I can certainly cite examples where, as a line of business leader I had to rely on colleagues to help make the right decisions for the business, and where that worked well. One particular area was where our business counted on an external department to do capacity planning and trunk installation in support of an application-layer service. I think it would be silly to insist that my application-layer business unit needs to have its own circuit deployment department.
On the other hand, I can point to examples where relying on a central, shared department did not work nearly as well. In one case, the same application-layer business unit relied on an external, shared IT department for all systems development. The IT department served business units covering the whole gamut of services, from colocation, to wavelengths, to high-bandwidth long-haul transport services, to Internet access, to application-layer services. The IT department faced the impossible task of fielding requests from all business units and from operations, and prioritizing those requests in the midst of a great deal of lobbying on the part of the requesters, while simultaneously trying to serve their mandate to implement all of these requests on common systems for each function (order entry, provisioning, inventory, billing, etc.). The IT department was funded with a budget that defined their capacity, and a resource allocation committee of highly-paid SVPs, VPs, and Directors would regularly meet for hours at a time to try to figure out how to allocate the limited IT capacity. Lots of time and energy, and money, was spent in those meetings.

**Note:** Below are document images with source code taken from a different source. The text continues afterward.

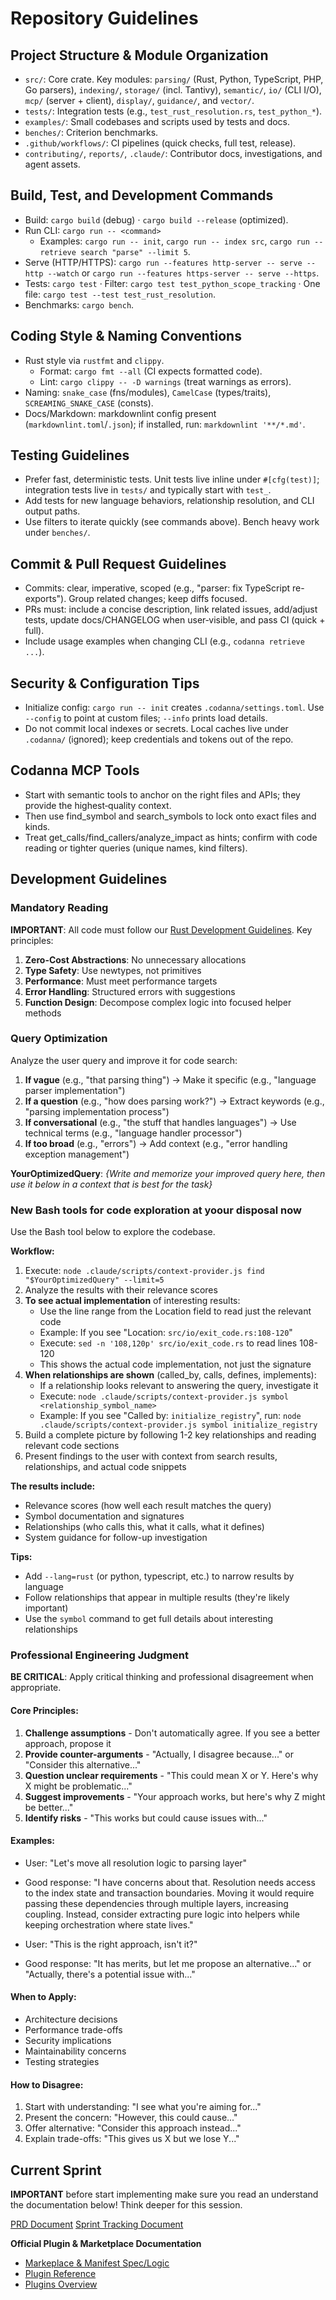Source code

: # Repository Guidelines

## Project Structure & Module Organization
- `src/`: Core crate. Key modules: `parsing/` (Rust, Python, TypeScript, PHP, Go parsers), `indexing/`, `storage/` (incl. Tantivy), `semantic/`, `io/` (CLI I/O), `mcp/` (server + client), `display/`, `guidance/`, and `vector/`.
- `tests/`: Integration tests (e.g., `test_rust_resolution.rs`, `test_python_*`).
- `examples/`: Small codebases and scripts used by tests and docs.
- `benches/`: Criterion benchmarks.
- `.github/workflows/`: CI pipelines (quick checks, full test, release).
- `contributing/`, `reports/`, `.claude/`: Contributor docs, investigations, and agent assets.

## Build, Test, and Development Commands
- Build: `cargo build` (debug) · `cargo build --release` (optimized).
- Run CLI: `cargo run -- <command>`
  - Examples: `cargo run -- init`, `cargo run -- index src`, `cargo run -- retrieve search "parse" --limit 5`.
- Serve (HTTP/HTTPS): `cargo run --features http-server -- serve --http --watch` or `cargo run --features https-server -- serve --https`.
- Tests: `cargo test` · Filter: `cargo test test_python_scope_tracking` · One file: `cargo test --test test_rust_resolution`.
- Benchmarks: `cargo bench`.

## Coding Style & Naming Conventions
- Rust style via `rustfmt` and `clippy`.
  - Format: `cargo fmt --all` (CI expects formatted code).
  - Lint: `cargo clippy -- -D warnings` (treat warnings as errors).
- Naming: `snake_case` (fns/modules), `CamelCase` (types/traits), `SCREAMING_SNAKE_CASE` (consts).
- Docs/Markdown: markdownlint config present (`markdownlint.toml`/`.json`); if installed, run: `markdownlint '**/*.md'`.

## Testing Guidelines
- Prefer fast, deterministic tests. Unit tests live inline under `#[cfg(test)]`; integration tests live in `tests/` and typically start with `test_`.
- Add tests for new language behaviors, relationship resolution, and CLI output paths.
- Use filters to iterate quickly (see commands above). Bench heavy work under `benches/`.

## Commit & Pull Request Guidelines
- Commits: clear, imperative, scoped (e.g., "parser: fix TypeScript re-exports"). Group related changes; keep diffs focused.
- PRs must: include a concise description, link related issues, add/adjust tests, update docs/CHANGELOG when user‑visible, and pass CI (quick + full).
- Include usage examples when changing CLI (e.g., `codanna retrieve ...`).

## Security & Configuration Tips
- Initialize config: `cargo run -- init` creates `.codanna/settings.toml`. Use `--config` to point at custom files; `--info` prints load details.
- Do not commit local indexes or secrets. Local caches live under `.codanna/` (ignored); keep credentials and tokens out of the repo.

## Codanna MCP Tools
- Start with semantic tools to anchor on the right files and APIs; they provide the highest‑quality context.
- Then use find_symbol and search_symbols to lock onto exact files and kinds.
- Treat get_calls/find_callers/analyze_impact as hints; confirm with code reading or tighter queries (unique names, kind filters).

## Development Guidelines

### Mandatory Reading

**IMPORTANT**: All code must follow our [Rust Development Guidelines](contributing/development/guidelines.md). Key principles:

1. **Zero-Cost Abstractions**: No unnecessary allocations
2. **Type Safety**: Use newtypes, not primitives
3. **Performance**: Must meet performance targets
4. **Error Handling**: Structured errors with suggestions
5. **Function Design**: Decompose complex logic into focused helper methods

### Query Optimization

Analyze the user query and improve it for code search:

1. **If vague** (e.g., "that parsing thing") → Make it specific (e.g., "language parser implementation")
2. **If a question** (e.g., "how does parsing work?") → Extract keywords (e.g., "parsing implementation process")
3. **If conversational** (e.g., "the stuff that handles languages") → Use technical terms (e.g., "language handler processor")
4. **If too broad** (e.g., "errors") → Add context (e.g., "error handling exception management")

**YourOptimizedQuery**: _{Write and memorize your improved query here, then use it below in a context that is best for the task}_

### New Bash tools for code exploration at yoour disposal now

Use the Bash tool below to explore the codebase.

**Workflow:**
1. Execute: `node .claude/scripts/context-provider.js find "$YourOptimizedQuery" --limit=5`
2. Analyze the results with their relevance scores
3. **To see actual implementation** of interesting results:
   - Use the line range from the Location field to read just the relevant code
   - Example: If you see "Location: `src/io/exit_code.rs:108-120`"
   - Execute: `sed -n '108,120p' src/io/exit_code.rs` to read lines 108-120
   - This shows the actual code implementation, not just the signature
4. **When relationships are shown** (called_by, calls, defines, implements):
   - If a relationship looks relevant to answering the query, investigate it
   - Execute: `node .claude/scripts/context-provider.js symbol <relationship_symbol_name>`
   - Example: If you see "Called by: `initialize_registry`", run: `node .claude/scripts/context-provider.js symbol initialize_registry`
5. Build a complete picture by following 1-2 key relationships and reading relevant code sections
6. Present findings to the user with context from search results, relationships, and actual code snippets

**The results include:**
- Relevance scores (how well each result matches the query)
- Symbol documentation and signatures
- Relationships (who calls this, what it calls, what it defines)
- System guidance for follow-up investigation

**Tips:**
- Add `--lang=rust` (or python, typescript, etc.) to narrow results by language
- Follow relationships that appear in multiple results (they're likely important)
- Use the `symbol` command to get full details about interesting relationships

### Professional Engineering Judgment

**BE CRITICAL**: Apply critical thinking and professional disagreement when appropriate.

#### Core Principles:
1. **Challenge assumptions** - Don't automatically agree. If you see a better approach, propose it
2. **Provide counter-arguments** - "Actually, I disagree because..." or "Consider this alternative..."
3. **Question unclear requirements** - "This could mean X or Y. Here's why X might be problematic..."
4. **Suggest improvements** - "Your approach works, but here's why Z might be better..."
5. **Identify risks** - "This works but could cause issues with..."

#### Examples:
- User: "Let's move all resolution logic to parsing layer"
- Good response: "I have concerns about that. Resolution needs access to the index state and transaction boundaries. Moving it would require passing these dependencies through multiple layers, increasing coupling. Instead, consider extracting pure logic into helpers while keeping orchestration where state lives."

- User: "This is the right approach, isn't it?"
- Good response: "It has merits, but let me propose an alternative..." or "Actually, there's a potential issue with..."

#### When to Apply:
- Architecture decisions
- Performance trade-offs
- Security implications
- Maintainability concerns
- Testing strategies

#### How to Disagree:
1. Start with understanding: "I see what you're aiming for..."
2. Present the concern: "However, this could cause..."
3. Offer alternative: "Consider this approach instead..."
4. Explain trade-offs: "This gives us X but we lose Y..."

## Current Sprint

**IMPORTANT** before start implementing make sure you read an understand the documentation below! Think deeper for this session.

[PRD Document](docs/enhancements/plugins/PRD.md)
[Sprint Tracking Document](docs/enhancements/plugins/SPRINT_PLAN.md)

**Official Plugin & Marketplace Documentation**

- [Markeplace & Manifest Spec/Logic](.claude/docs/plugin-marketplace.md)
- [Plugin Reference](.claude/docs/plugins-reference.md)
- [Plugins Overview](.claude/docs/plugins.md)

Departments soon sprouted "program managers" whose primary function was to make sure that the IT group followed through on committee decisions to fund a particular project. More time and energy and money spent. The resource allocation committee sometimes changed their mind about priorities (suprise!) and the IT group was asked to change course, leaving half-finished projects and hoping to get back to them, someday. Definitely a sub-optimal arrangement, in my view.
Of course, many business unit leaders don't have the experience or time to understand all of the ins and outs of information technology, so it won't always make sense to give each business unit their own IT department. And some systems should be shared, and there should be some synergies by developing experts in certain systems and software and re-using those experts across multiple business units.
So, is there a good alternative to the resource-allocation approach? I can think of one potential solution: give each business unit their own budget, their own P&L, and allow each business unit to decide how much of their budget they want to spend by hiring the shared IT group to build a new wrinkle into the billing system, or develop some of the systems in support of a new product. If the central IT group is over-subscribed, they need to develop more capacity or outsource the project. Price competition can be introduced by allowing competitive bidding from external IT shops. Yes, you will get some proliferation of redundant systems that way, it is a trade-off, for sure, but you also get the benefit of freeing hostage business units to do what they think is right to meet their business goals.
There are other approaches as well. I only bring up this example of IT as an example of how shared functions can generate more "hard work" for managers than can be justified. In my experience, managers are often eager to "work across the table with their peers." They just aren't happy about it when it is clear that the organizational structure is creating a great deal of waste... waste that they will pay for when it comes back to them as an allocated cost on their P&L statement.